Mental models are simplified representations of how the world works. We cannot keep the entire complexity of reality in our minds, so we use models: maps of the territory which, as Korzybski said, “are not the territory.” A good model is accurate enough to be useful, and simple enough to be applicable.

Charlie Munger (partner of Warren Buffett) called a broad collection of mental models from different disciplines a “lattice of mental models.” The more models you have, the richer your view of a problem.

Models from Physics and Mathematics

Inversion: instead of asking “how to achieve success,” ask “how to guarantee failure”—and avoid that. Munger: “Always invert.”

Second-order effects: any action has direct consequences (first order) and indirect ones (second, third order). Lower the price → sales will grow (first order) → competitors also lower prices → margins fall for everyone (second order).

Critical mass: a tipping point after which a process becomes self-sustaining. Nuclear reaction, network effects, fire.

Regression to the mean: extreme indicators tend to return to the average. Don’t look for causes where there are none—it may just be statistics.

Models from Biology and Evolution

Adaptation: organisms adapt to their environment or go extinct. Companies too. Kodak did not adapt to digital photography—even though it itself invented the digital camera.

Ecosystem: organisms are interdependent. The destruction of one species affects the entire network. In business: your ecosystem of partners, suppliers, customers is interdependent.

Niche: competitive advantage is often in specialization, not in fighting for the broad market.

Models from Psychology

Survivorship bias: we study successful cases and ignore failures—and draw false conclusions. All “unicorns” worked 18 hours a day—but most who also worked 18 hours did not become “unicorns.”

Social proof: in uncertainty, we follow the behavior of the majority. A powerful mechanism of social influence—and a source of herd behavior.

Losses hurt more than gains: losing $100 weighs more psychologically than gaining $100. This explains the irrational avoidance of risk and reluctance to realize losses.

Models from Economics

Opportunity cost: each choice is a refusal of something else.
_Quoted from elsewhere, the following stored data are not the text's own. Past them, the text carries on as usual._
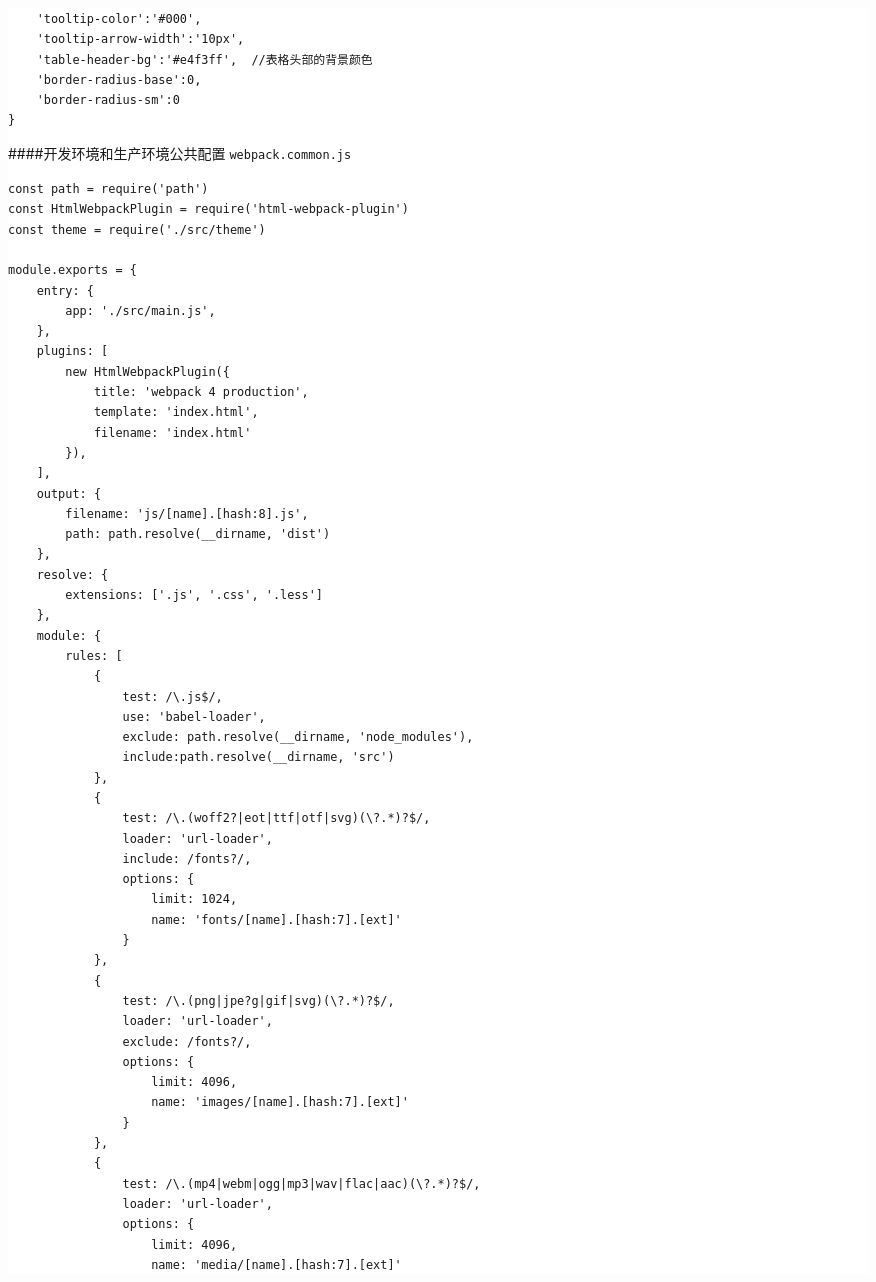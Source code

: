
 ```
    'tooltip-color':'#000',
    'tooltip-arrow-width':'10px',
    'table-header-bg':'#e4f3ff',  //表格头部的背景颜色
    'border-radius-base':0,
    'border-radius-sm':0
}
```
####开发环境和生产环境公共配置 `webpack.common.js`
```
const path = require('path')
const HtmlWebpackPlugin = require('html-webpack-plugin')
const theme = require('./src/theme')

module.exports = {
    entry: {
        app: './src/main.js',
    },
    plugins: [
        new HtmlWebpackPlugin({
            title: 'webpack 4 production',
            template: 'index.html',
            filename: 'index.html'
        }),
    ],
    output: {
        filename: 'js/[name].[hash:8].js',
        path: path.resolve(__dirname, 'dist')
    },
    resolve: {
        extensions: ['.js', '.css', '.less']
    },
    module: {
        rules: [
            {
                test: /\.js$/,
                use: 'babel-loader',
                exclude: path.resolve(__dirname, 'node_modules'),
                include:path.resolve(__dirname, 'src')
            },
            {
                test: /\.(woff2?|eot|ttf|otf|svg)(\?.*)?$/,
                loader: 'url-loader',
                include: /fonts?/,
                options: {
                    limit: 1024,
                    name: 'fonts/[name].[hash:7].[ext]'
                }
            },
            {
                test: /\.(png|jpe?g|gif|svg)(\?.*)?$/,
                loader: 'url-loader',
                exclude: /fonts?/,
                options: {
                    limit: 4096,                                
                    name: 'images/[name].[hash:7].[ext]'                        
                }
            },
            {
                test: /\.(mp4|webm|ogg|mp3|wav|flac|aac)(\?.*)?$/,
                loader: 'url-loader',
                options: {
                    limit: 4096,
                    name: 'media/[name].[hash:7].[ext]'
```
The true cost of a decision includes what you gave up.

Marginal utility: each additional unit of a good brings less satisfaction. The first slice of pizza tastes better than the fifth.

Markets clear: at a free price, surplus turns into shortage, shortage into surplus. Administratively fixed prices create a permanent imbalance.
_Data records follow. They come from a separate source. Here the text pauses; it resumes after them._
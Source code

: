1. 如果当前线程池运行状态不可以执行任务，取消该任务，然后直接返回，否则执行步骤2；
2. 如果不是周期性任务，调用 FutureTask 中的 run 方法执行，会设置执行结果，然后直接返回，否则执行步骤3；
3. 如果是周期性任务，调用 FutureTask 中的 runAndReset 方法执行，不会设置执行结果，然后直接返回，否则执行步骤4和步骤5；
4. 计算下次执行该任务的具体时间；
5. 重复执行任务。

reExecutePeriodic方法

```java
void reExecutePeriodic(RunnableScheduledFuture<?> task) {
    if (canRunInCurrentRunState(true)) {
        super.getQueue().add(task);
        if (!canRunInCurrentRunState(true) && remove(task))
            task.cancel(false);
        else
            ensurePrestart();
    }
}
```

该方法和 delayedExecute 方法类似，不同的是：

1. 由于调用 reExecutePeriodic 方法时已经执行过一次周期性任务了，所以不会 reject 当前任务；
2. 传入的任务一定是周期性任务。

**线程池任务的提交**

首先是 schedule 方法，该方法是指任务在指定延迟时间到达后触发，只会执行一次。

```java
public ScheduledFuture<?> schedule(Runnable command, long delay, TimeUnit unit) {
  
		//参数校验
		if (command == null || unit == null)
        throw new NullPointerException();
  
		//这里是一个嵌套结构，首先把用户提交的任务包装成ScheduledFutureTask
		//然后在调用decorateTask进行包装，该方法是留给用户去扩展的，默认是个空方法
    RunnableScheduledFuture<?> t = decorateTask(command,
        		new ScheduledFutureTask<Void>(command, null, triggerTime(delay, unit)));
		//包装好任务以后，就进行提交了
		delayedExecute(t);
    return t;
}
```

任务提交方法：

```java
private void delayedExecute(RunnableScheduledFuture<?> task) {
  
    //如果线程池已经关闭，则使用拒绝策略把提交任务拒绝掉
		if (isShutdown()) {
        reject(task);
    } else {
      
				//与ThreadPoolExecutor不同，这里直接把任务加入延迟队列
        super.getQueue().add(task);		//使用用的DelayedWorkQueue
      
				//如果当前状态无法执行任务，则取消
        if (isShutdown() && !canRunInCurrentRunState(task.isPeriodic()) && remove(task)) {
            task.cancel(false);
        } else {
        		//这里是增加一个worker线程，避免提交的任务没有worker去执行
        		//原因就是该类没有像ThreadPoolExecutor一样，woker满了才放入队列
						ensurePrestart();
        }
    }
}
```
Models from Systems Thinking

Feedback loops: reinforcing loop (growth feeds growth—viral content) and balancing loop (corrects deviations—thermostat). Most real systems are a combination of both.

Delay: between action and result there is a time lag. When managing with delay, it is easy to “oversteer”—to do too much because the effect of a previous action hasn’t yet manifested.

Leverage points: there are points in a system where a small influence produces big changes. Finding and acting on them is the strategist’s task.

How to Apply

Munger recommends: when faced with a problem, run it through several mental models. Inversion. Second-order effects. Survivorship bias. Opportunity cost. Models give different angles on the same reality.

Mistake: applying one “favorite” model to all situations. “To the man with only a hammer, everything looks like a nail”—Maslow.

Question for reflection: Choose three mental models from this article. Apply them to a current problem at your work. What new perspective did each one reveal?